Ne bekliyordunuz ki?

Abone Ol

“Varlığım, Türk varlığına armağan olsun”

 

        Ekonomik İşbirliği ve Kalkınma Örgütü (OECD) tarafından her üç yılda bir gerçekleştirilen ve uluslararası ölçekte fen, matematik ve okuma becerilerini ölçen en önemli sınavlardan biri olan PISA 2015 (Uluslararası Öğrenci Değerlendirme Programı) sonuçları açıklandı. Test, 72 ülkede 15 yaşındaki çocuklarla gerçekleştirildi.

PISA 2015’te Singapur, test sonuçlarında her üç alanda da lider olarak büyük bir başarıya imza attı. Türkiye ise 2012 yılına göre keskin düşüşe geçti ve 2003 yılı seviyesinin bile altına geriledi. Yani En Sondan ikinci olduk beyler,

        Kesintisiz zorunlu eğitimin on iki (12) yıl olduğu ülkemizde 12 yılda eğitim sisteminde (3) üç kez köklü değişiklikler yaparak dindar nesil yetiştireceğiz, dedesinin mezar taşını okuyacak gençlik yetiştireceğiz diye eğitim sistemini yapboz tahtasına çevirirseniz olacağı budur. Bir ağacı diktikten sonra bile ilk meyvesini bekler, Acı mı? Tatlı mı? Görüp ondan sonra aşı yaparsın. Ama bizde Zorunlu ve Kesintisiz Eğitimi 12 yıla çıkartırlar sonra sonucunu görmeyi bile beklemeden hop sistemi değiştirirler. Bu dediğim ayrı ayrı farklı partilerin siyasi iktidarında olsa belki bir yere kadar aman be onlar öyle, bunlar böyle yaptı diyebilirsiniz. Ancak Aynı hükümet politikalarının eğitimi yazboz tahtasını çevirmesi ve dindar nesil yetiştireceğiz diye diye insanımızı cahilliğe itmesi kabul edilebilir bir durum değildir.
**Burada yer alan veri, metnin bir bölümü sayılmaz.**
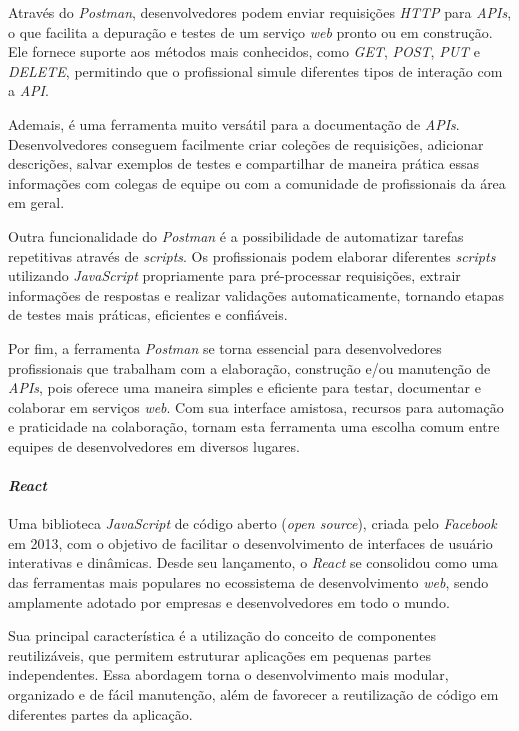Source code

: \documentclass[english,brazilian]{UNISINOSartigo} %
\begin{document}
Através do \textit{Postman}, desenvolvedores podem enviar requisições \textit{HTTP} para \textit{APIs}, o que facilita a depuração e testes de um serviço \textit{web} pronto ou em construção. Ele fornece suporte aos métodos mais conhecidos, como \textit{GET}, \textit{POST}, \textit{PUT} e \textit{DELETE}, permitindo que o profissional simule diferentes tipos de interação com a \textit{API}.

Ademais, é uma ferramenta muito versátil para a documentação de \textit{APIs}. Desenvolvedores conseguem facilmente criar coleções de requisições, adicionar descrições, salvar exemplos de testes e compartilhar de maneira prática essas informações com colegas de equipe ou com a comunidade de profissionais da área em geral.

Outra funcionalidade do \textit{Postman} é a possibilidade de automatizar tarefas repetitivas através de \textit{scripts}. Os profissionais podem elaborar diferentes \textit{scripts} utilizando \textit{JavaScript} propriamente para pré-processar requisições, extrair informações de respostas e realizar validações automaticamente, tornando etapas de testes mais práticas, eficientes e confiáveis.

Por fim, a ferramenta \textit{Postman} se torna essencial para desenvolvedores profissionais que trabalham com a elaboração, construção e/ou manutenção de \textit{APIs}, pois oferece uma maneira simples e eficiente para testar, documentar e colaborar em serviços \textit{web}. Com sua interface amistosa, recursos para automação e praticidade na colaboração, tornam esta ferramenta uma escolha comum entre equipes de desenvolvedores em diversos lugares.

\paragraph{\textit{React}}

Uma biblioteca \textit{JavaScript} de código aberto (\textit{open source}), criada pelo \textit{Facebook} em 2013, com o objetivo de facilitar o desenvolvimento de interfaces de usuário interativas e dinâmicas. Desde seu lançamento, o \textit{React} se consolidou como uma das ferramentas mais populares no ecossistema de desenvolvimento \textit{web}, sendo amplamente adotado por empresas e desenvolvedores em todo o mundo.

Sua principal característica é a utilização do conceito de componentes reutilizáveis, que permitem estruturar aplicações em pequenas partes independentes. Essa abordagem torna o desenvolvimento mais modular, organizado e de fácil manutenção, além de favorecer a reutilização de código em diferentes partes da aplicação.
\end{document}
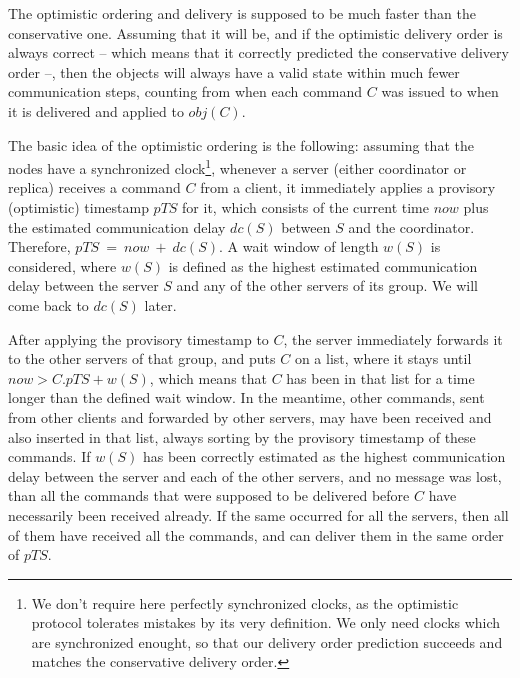 \documentclass[times, 10pt]{article}
\begin{document}
The optimistic ordering and delivery is supposed to be much faster than the conservative one. Assuming that it will be, and if the optimistic delivery order is always correct -- which means that it correctly predicted the conservative delivery order --, then the objects will always have a valid state within much fewer communication steps, counting from when each command $C$ was issued to when it is delivered and applied to $obj(C)$.

The basic idea of the optimistic ordering is the following: assuming that the nodes have a synchronized clock\footnote{We don't require here perfectly synchronized clocks, as the optimistic protocol tolerates mistakes by its very definition. We only need clocks which are synchronized enought, so that our delivery order prediction succeeds and matches the conservative delivery order.}, whenever a server (either coordinator or replica) receives a command $C$ from a client, it immediately applies a provisory (optimistic) timestamp $pTS$ for it, which consists of the current time $now$ plus the estimated communication delay $dc(S)$ between $S$ and the coordinator. Therefore, $pTS~=~now~+~dc(S)$. A wait window of length $w(S)$ is considered, where $w(S)$ is defined as the highest estimated communication delay between the server $S$ and any of the other servers of its group. We will come back to $dc(S)$ later.

After applying the provisory timestamp to $C$, the server immediately forwards it to the other servers of that group, and puts $C$ on a list, where it stays until $now > C.pTS + w(S)$, which means that $C$ has been in that list for a time longer than the defined wait window. In the meantime, other commands, sent from other clients and forwarded by other servers, may have been received and also inserted in that list, always sorting by the provisory timestamp of these commands. If $w(S)$ has been correctly estimated as the highest communication delay between the server and each of the other servers, and no message was lost, than all the commands that were supposed to be delivered before $C$ have necessarily been received already. If the same occurred for all the servers, then all of them have received all the commands, and can deliver them in the same order of $pTS$.
\end{document}
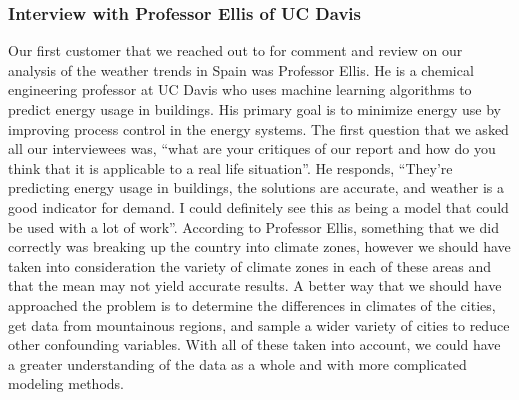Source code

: \documentclass[10pt]{article}
\begin{document}
\subsubsection*{Interview with Professor Ellis of UC Davis}
Our first customer that we reached out to for comment and review on our analysis of the weather trends in Spain was Professor Ellis. He is a chemical engineering professor at UC Davis who uses machine learning algorithms to predict energy usage in buildings. His primary goal is to minimize energy use by improving process control in the energy systems. The first question that we asked all our interviewees was, “what are your critiques of our report and how do you think that it is applicable to a real life situation”. He responds, “They’re predicting energy usage in buildings, the solutions are accurate, and weather is a good indicator for demand. I could definitely see this as being a model that could be used with a lot of work”. According to Professor Ellis, something that we did correctly was breaking up the country into climate zones, however we should have taken into consideration the variety of climate zones in each of these areas and that the mean may not yield accurate results. A better way that we should have approached the problem is to determine the differences in climates of the cities, get data from mountainous regions, and sample a wider variety of cities to reduce other confounding variables. With all of these taken into account, we could have a greater understanding of the data as a whole and with more complicated modeling methods.
\end{document}
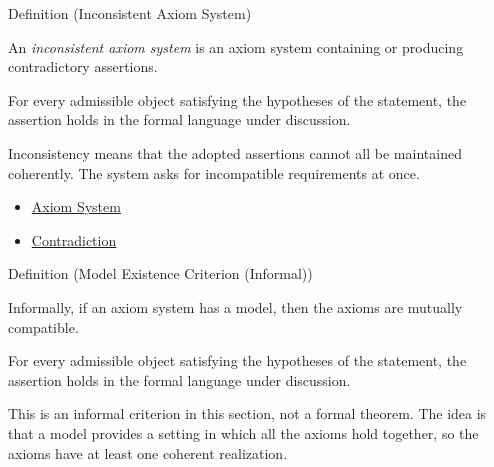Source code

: \begin{definitionbox}{Definition (Inconsistent Axiom System)}
\begin{definition}
\label{def:axiom-systems-inconsistent-axiom-system}
An \emph{inconsistent axiom system} is an axiom system containing or producing
contradictory assertions.
\end{definition}
\end{definitionbox}
\begin{remark*}
For every admissible object satisfying the hypotheses of the statement, the
assertion holds in the formal language under discussion.
\end{remark*}


\begin{remark*}[Interpretation]
Inconsistency means that the adopted assertions cannot all be maintained
coherently. The system asks for incompatible requirements at once.
\end{remark*}

\begin{dependencies}
\begin{itemize}
  \item \hyperref[def:axiom-system]{Axiom System}
  \item \hyperref[def:axiom-systems-contradiction]{Contradiction}
\end{itemize}
\end{dependencies}

\begin{definitionbox}{Definition (Model Existence Criterion (Informal))}
\begin{definition}
\label{def:axiom-systems-model-existence-criterion}
Informally, if an axiom system has a model, then the axioms are mutually
compatible.
\end{definition}
\end{definitionbox}
\begin{remark*}
For every admissible object satisfying the hypotheses of the statement, the
assertion holds in the formal language under discussion.
\end{remark*}


\begin{remark*}[Interpretation]
This is an informal criterion in this section, not a formal theorem. The idea
is that a model provides a setting in which all the axioms hold together, so
the axioms have at least one coherent realization.
\end{remark*}

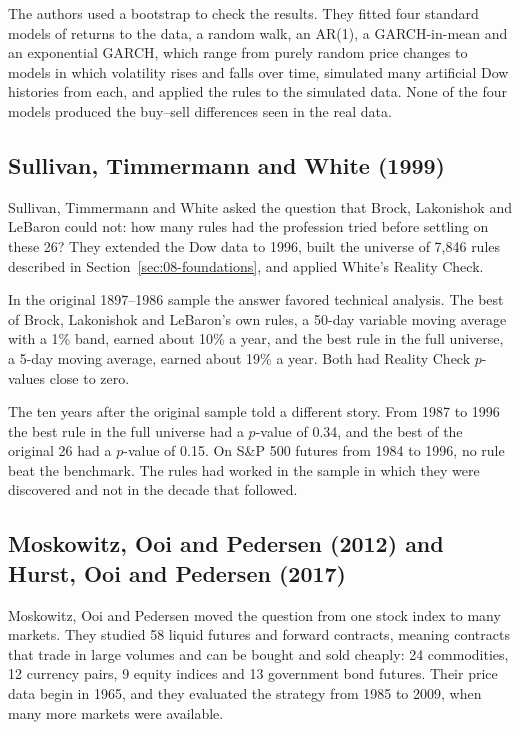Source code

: The authors used a bootstrap to check the results. They fitted four standard models of returns to the data, a random walk, an AR(1), a GARCH-in-mean and an exponential GARCH, which range from purely random price changes to models in which volatility rises and falls over time, simulated many artificial Dow histories from each, and applied the rules to the simulated data. None of the four models produced the buy--sell differences seen in the real data.

\subsection{Sullivan, Timmermann and White (1999)}

Sullivan, Timmermann and White asked the question that Brock, Lakonishok and LeBaron could not: how many rules had the profession tried before settling on these 26? They extended the Dow data to 1996, built the universe of 7,846 rules described in Section~\ref{sec:08-foundations}, and applied White's Reality Check.

In the original 1897--1986 sample the answer favored technical analysis. The best of Brock, Lakonishok and LeBaron's own rules, a 50-day variable moving average with a 1\% band, earned about 10\% a year, and the best rule in the full universe, a 5-day moving average, earned about 19\% a year. Both had Reality Check $p$-values close to zero.

The ten years after the original sample told a different story. From 1987 to 1996 the best rule in the full universe had a $p$-value of 0.34, and the best of the original 26 had a $p$-value of 0.15. On S\&P 500 futures from 1984 to 1996, no rule beat the benchmark. The rules had worked in the sample in which they were discovered and not in the decade that followed.

\subsection{Moskowitz, Ooi and Pedersen (2012) and Hurst, Ooi and Pedersen (2017)}

Moskowitz, Ooi and Pedersen moved the question from one stock index to many markets. They studied 58 liquid futures and forward contracts, meaning contracts that trade in large volumes and can be bought and sold cheaply: 24 commodities, 12 currency pairs, 9 equity indices and 13 government bond futures. Their price data begin in 1965, and they evaluated the strategy from 1985 to 2009, when many more markets were available.

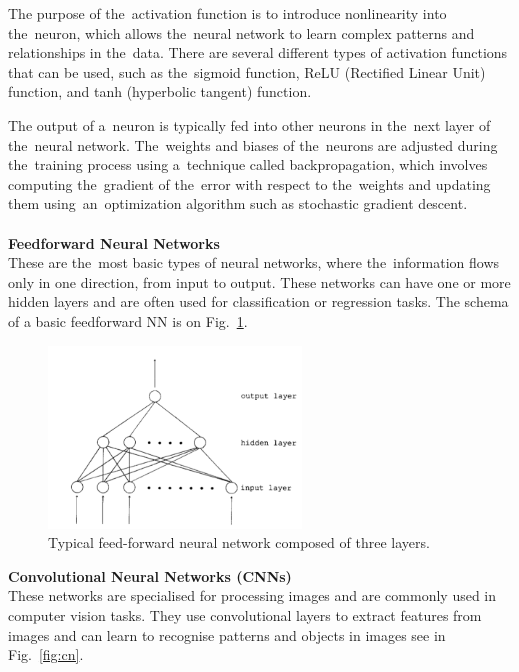     The purpose of the~activation function is to introduce nonlinearity into the~neuron, which allows the~neural network to learn complex patterns and relationships in the~data. There are several different types of activation functions that can be used, such as the~sigmoid function, ReLU (Rectified Linear Unit) function, and tanh (hyperbolic tangent) function.
    
    The output of a~neuron is typically fed into other neurons in the~next layer of the~neural network. The~weights and biases of the~neurons are adjusted during the~training process using a~technique called backpropagation, which involves computing the~gradient of the~error with respect to the~weights and updating them using~an~optimization algorithm such as stochastic gradient descent.\\
    \\
    \textbf{Feedforward Neural Networks}\\
    These are the~most basic types of neural networks, where the~information flows only in one direction, from input to output. These networks can have one or more hidden layers and are often used for classification or regression tasks. The schema of a basic feedforward NN is on Fig.~\ref{fig:ff}.
    \begin{center}
        \begin{figure}[]
            \centering
            \includegraphics[width=0.6\textwidth]{figures/ff}
            \caption{Typical feed-forward neural network composed of three layers. \cite{svozil1997quantum}}
            \label{fig:ff}
        \end{figure}
    \end{center}
    \textbf{Convolutional Neural Networks (CNNs)}\\
    These networks are specialised for processing images and are commonly used in computer vision tasks. They use convolutional layers to extract features from images and can learn to recognise patterns and objects in images see in Fig.~\ref{fig:cn}.
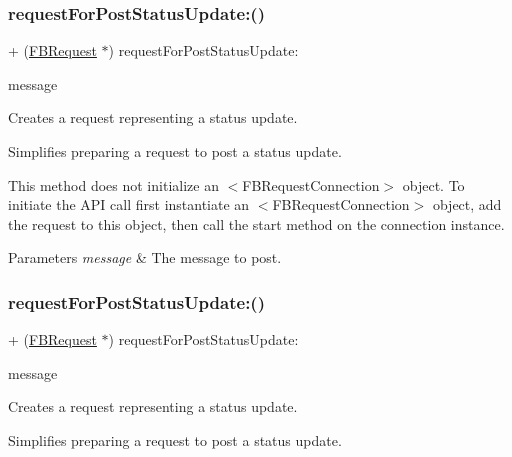 \subsubsection{\texorpdfstring{request\+For\+Post\+Status\+Update\+:()}{requestForPostStatusUpdate:()}\hspace{0.1cm}{\footnotesize\ttfamily [4/5]}}
{\footnotesize\ttfamily + (\hyperlink{interfaceFBRequest}{F\+B\+Request} $\ast$) request\+For\+Post\+Status\+Update\+: \begin{DoxyParamCaption}\item[{(N\+S\+String $\ast$)}]{message }\end{DoxyParamCaption}}

Creates a request representing a status update.

Simplifies preparing a request to post a status update.

This method does not initialize an $<$\+F\+B\+Request\+Connection$>$ object. To initiate the A\+PI call first instantiate an $<$\+F\+B\+Request\+Connection$>$ object, add the request to this object, then call the {\ttfamily start} method on the connection instance.


\begin{DoxyParams}{Parameters}
{\em message} & The message to post. \\
\hline
\end{DoxyParams}
\mbox{\label{interfaceFBRequest_a0a745a53f4764835bd0945bd66fe10fd}} 
\subsubsection{\texorpdfstring{request\+For\+Post\+Status\+Update\+:()}{requestForPostStatusUpdate:()}\hspace{0.1cm}{\footnotesize\ttfamily [5/5]}}
{\footnotesize\ttfamily + (\hyperlink{interfaceFBRequest}{F\+B\+Request} $\ast$) request\+For\+Post\+Status\+Update\+: \begin{DoxyParamCaption}\item[{(N\+S\+String $\ast$)}]{message }\end{DoxyParamCaption}}

Creates a request representing a status update.

Simplifies preparing a request to post a status update.

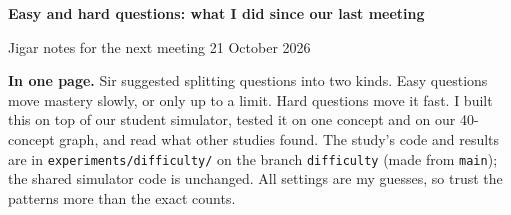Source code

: \documentclass[11pt,a4paper]{article}
\newcommand{\keybox}[1]{\par\noindent\colorbox{boxc}{\parbox{\dimexpr\linewidth-2\fboxsep}{#1}}\par}
\begin{document}
{\LARGE\bfseries Easy and hard questions: what I did since our last meeting}\par\vspace{3pt}
{\large Jigar \textbullet{} notes for the next meeting \textbullet{} 21 October 2026}\par
\vspace{8pt}

\keybox{\textbf{In one page.}
Sir suggested splitting questions into two kinds. Easy questions move mastery slowly, or only up to a limit. Hard questions move it fast. I built this on top of our student simulator, tested it on one concept and on our 40-concept graph, and read what other studies found. The study's code and results are in \texttt{experiments/difficulty/} on the branch \texttt{difficulty} (made from \texttt{main}); the shared simulator code is unchanged. All settings are my guesses, so trust the patterns more than the exact counts.

}
\end{document}

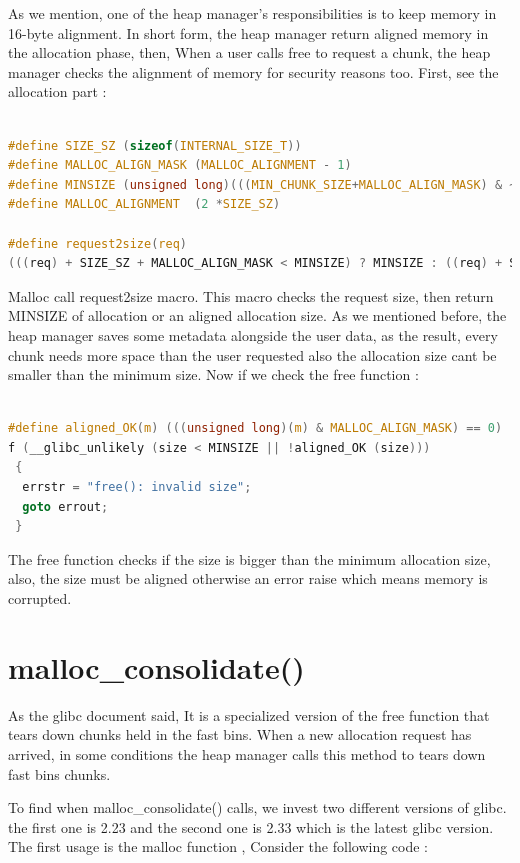 \documentclass{masterthesis}
\newcommand*\libc{glibc}
\newcommand*\fb{fast bins}
\begin{document}
As we mention, one of the heap manager's responsibilities is to keep memory in 16-byte alignment. In short form, the heap manager return aligned memory in the allocation phase, then, When a user calls free to request a chunk, the heap manager checks the alignment of memory for security reasons too. First, see the allocation part :
\begin{lstlisting}[language=c,frame=tlrb]

#define SIZE_SZ (sizeof(INTERNAL_SIZE_T))
#define MALLOC_ALIGN_MASK (MALLOC_ALIGNMENT - 1)
#define MINSIZE (unsigned long)(((MIN_CHUNK_SIZE+MALLOC_ALIGN_MASK) & ~MALLOC_ALIGN_MASK))
#define MALLOC_ALIGNMENT  (2 *SIZE_SZ)

#define request2size(req)
(((req) + SIZE_SZ + MALLOC_ALIGN_MASK < MINSIZE) ? MINSIZE : ((req) + SIZE_SZ + MALLOC_ALIGN_MASK) & ~MALLOC_ALIGN_MASK)
\end{lstlisting}
Malloc call request2size macro. This macro checks the request size, then return MINSIZE of allocation or an aligned allocation size. As we mentioned before, the heap manager saves some metadata alongside the user data, as the result, every chunk needs more space than the user requested also the allocation size cant be smaller than the minimum size. Now if we check the free function :

\begin{lstlisting}[language=c,frame=tlrb]

#define aligned_OK(m) (((unsigned long)(m) & MALLOC_ALIGN_MASK) == 0)
f (__glibc_unlikely (size < MINSIZE || !aligned_OK (size)))
 {
  errstr = "free(): invalid size";
  goto errout;
 }
\end{lstlisting}
The free function checks if the size is bigger than the minimum allocation size, also, the size must be aligned otherwise an error raise which means memory is corrupted.

\section{malloc\_consolidate()}
As the \libc{} document said, It is a specialized version of the free function that tears down chunks held in the \fb{}. When a new allocation request has arrived, in some conditions the heap manager calls this method to tears down \fb{} chunks. 

To find when malloc\_consolidate() calls, we invest two different versions of \libc{}. the first one is 2.23 and the second one is 2.33 which is the latest \libc{} version. The first usage is the malloc function , Consider the following code :
\end{document}
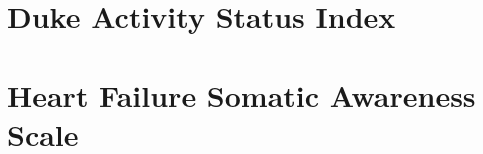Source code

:\documentclass{umthesis}
\begin{document}
\begin{appendices}
\section{Duke Activity Status Index} 

\section{Heart Failure Somatic Awareness Scale}


\end{appendices}
\end{document}
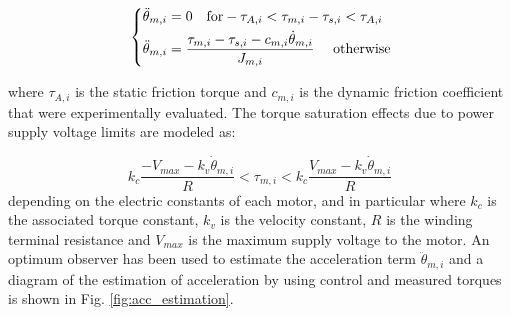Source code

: \begin{equation}\DIFaddbegin \DIFadd{
\label{tau_acc}
}\DIFaddend \left \{
\begin{aligned}
\ddot{\theta}_{m,i} & =0 \quad \text{for} -\tau_{A,i}<\tau_{m,i}-\tau_{s,i}<\tau_{A,i} \\
\ddot{\theta}_{m,i} & =\frac{\tau_{m,i}-\tau_{s,i}  -c_{m,i}\dot{\theta}_{m,i}}{J_{m,i}} \quad \text{ otherwise}
\end{aligned}
\right .
\DIFdelbegin %
\DIFdelend \end{equation}

where $\tau_{A,i}$ is the static friction torque and $c_{m,i}$ is the dynamic friction coefficient that were experimentally evaluated.
The torque saturation effects due to power supply voltage limits are modeled as:

\begin{equation}
k_c\frac{-V_{max}-k_v\dot{\theta}_{m,i}}{R}<\tau_{m,i}<k_c\frac{V_{max}-k_v\dot{\theta}_{m,i}}{R}
\label{torque_saturation}
\end{equation}
depending on the electric constants of each motor, and in particular  where $k_c$ is the associated torque constant, $k_v$ is the velocity constant, $R$ is the winding terminal resistance and $V_{max}$ is the maximum supply voltage to the motor.
An optimum  \DIFdelbegin {}\DIFdelend observer has been used to estimate the acceleration term $\ddot{\theta}_{m,i}$ and a diagram of the estimation of acceleration by using control and measured torques is shown in Fig. \ref{fig:acc_estimation}.

\DIFdelbegin %
\DIFdelend \DIFaddbegin \begin{figure*}[htb]
	\DIFaddendFL \centering
\DIFdelbeginFL %
\DIFdelendFL %
	\DIFaddbeginFL \def\svgwidth{2.15\columnwidth}
	\begin{footnotesize}
		
	\end{footnotesize}
	\DIFaddendFL \caption{Estimation of the acceleration from torque measurement\DIFaddbeginFL {}\DIFaddendFL }
	\label{fig:acc_estimation}
\DIFdelbeginFL %
\DIFdelendFL \DIFaddbeginFL \end{figure*}
\DIFaddend %
%

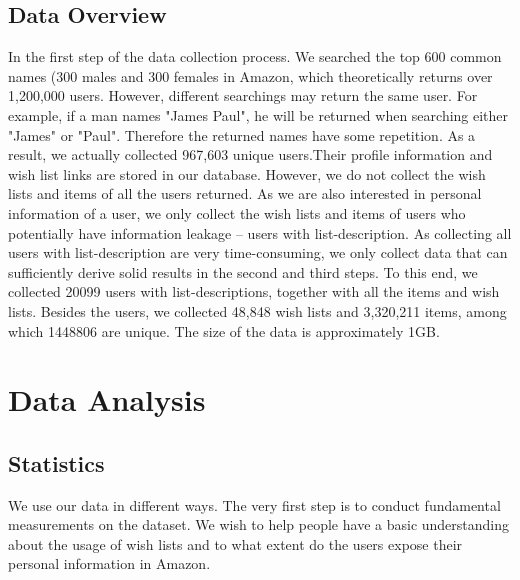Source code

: \documentclass{llncs}
\begin{document}
\subsection{Data Overview}
In the first step of the data collection process. We searched the top 600 common names (300 males \cite{mnames} and 300 females \cite{fnames} in Amazon, which theoretically returns over 1,200,000 users. However, different searchings may return the same user. For example, if a man names "James Paul", he will be returned when searching either "James" or "Paul". Therefore the returned names have some repetition. As a result, we actually collected 967,603 unique users.Their profile information and wish list links are stored in our database. However, we do not collect the wish lists and items of all the users returned. As we are also interested in personal information of a user, we only collect the wish lists and items of users who potentially have information leakage -- users with list-description. As collecting all users with list-description are very time-consuming, we only collect data that can sufficiently derive solid results in the second and third steps. To this end, we collected 20099 users with list-descriptions, together with all the items and wish lists. Besides the users, we collected 48,848 wish lists and 3,320,211 items, among which 1448806 are unique. The size of the data is approximately 1GB. 

\section{Data Analysis}
\subsection{Statistics}
We use our data in different ways. The very first step is to conduct fundamental measurements on the dataset. We wish to help people have a basic understanding about the usage of wish lists and to what extent do the users expose their personal information in Amazon. 
\end{document}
        Millette de almış bir mezar taşı okuma sevdası gidiyor. Kardeşim dedenin mezarında dedenin adı soyadı yazıyor, zaten bunu sen biliyorsun, birde Fatiha yazar biliyorsan bir Fatiha okur gönderirsin hepsi bu. Eğer dünyaya yön veremiyorsan yüzünü dünyaya çevirmek zorundasın diye size hiç kimse öğretmedi mi? Gelişen dünyada O dedelerinin birçoğunun sahip olmadığı imkânlara sahipsin, oku ilim öğren, bilim öğren, dünyaya ayak uydur, dünyaya yön vermeye çalış, Yok, efendim İngilizce öğrenmeyecekmiş de Osmanlıca öğrenecekmiş dedesinin mezar taşını okuyacakmış, dünyada Osmanlıca lehçesini hangi ülkeler kullanıyor hiç düşündün mü? Osmanlıca tarihin derinliklerinde kalmış bir lehçedir bırak onu da Tarihçiler, Araştırmacılar öğrensin, sen öğreneceksen dünyada ilim ve bilimi yön veren İngilizceyi öğren, Matematiği, Fen bilimlerini öğren. Millet uzaya çıkmış sen hala dedenin mezar taşının başında “Ne yazıyor” diye merak içinde bekliyorsun.

        Akıllardan bir an bile çıkartılmaması gereken şudur ki; Ekonominin, Siyasetin, Ticaretin, Çiftçiliğin, Esnaflığın, bilumum iş ve uğraşların en iyi seviyede yapılıp faydalı olabilmesi için geçilecek bir tek kapı vardır, o kapının adı da “EĞİTİM KAPISI” dır. Eğitimsiz hiçbir işi verimli yapamazsınız, yaptığınız işin bir faydasını göremezsiniz. 1938’ den beri bin defa değiştirilen Eğitim sistemimiz aslına rücu ettirilip, Baş Öğretmen, Yüce Başbuğ Mustafa Kemal ATATÜRK’ ün o günkü adıyla Misak-ı Maarif sistemini alıp tekrar işletmeye başladığımız gün emin olunuz ki iddia ediyorum beş (5) ay içerisinde ne eğitimin sorunu sıkıntısı kalır, ne de eğitim için bunca harcamaya gerek kalır, Yetişen insanımız ve Ülkemiz dünyada bir numara olur ki İğneden İpliğe, Uçaktan, Gemiye her şeyimiz yerli ve milli olur. Ama bunun yerine illaki dindar nesilde ısrar ederseniz sonuçlarını millet olarak görüyoruz ve görmeye devam ederiz. Şunu asla aklınızdan çıkartmayın, Din insanoğlunun nefsinde yaşadığı ve ruhundu yaşattığı bir olgudur, Devletin dini adalet, dinin devleti de hürriyettir. Gençlerimize ilmi ve fenni iyi öğretmenin yolu ise Eğitim sisteminin gerçekten sistem olmasıyla mümkündür.

 

“Hoşça kalın Sağlıkta kalın.”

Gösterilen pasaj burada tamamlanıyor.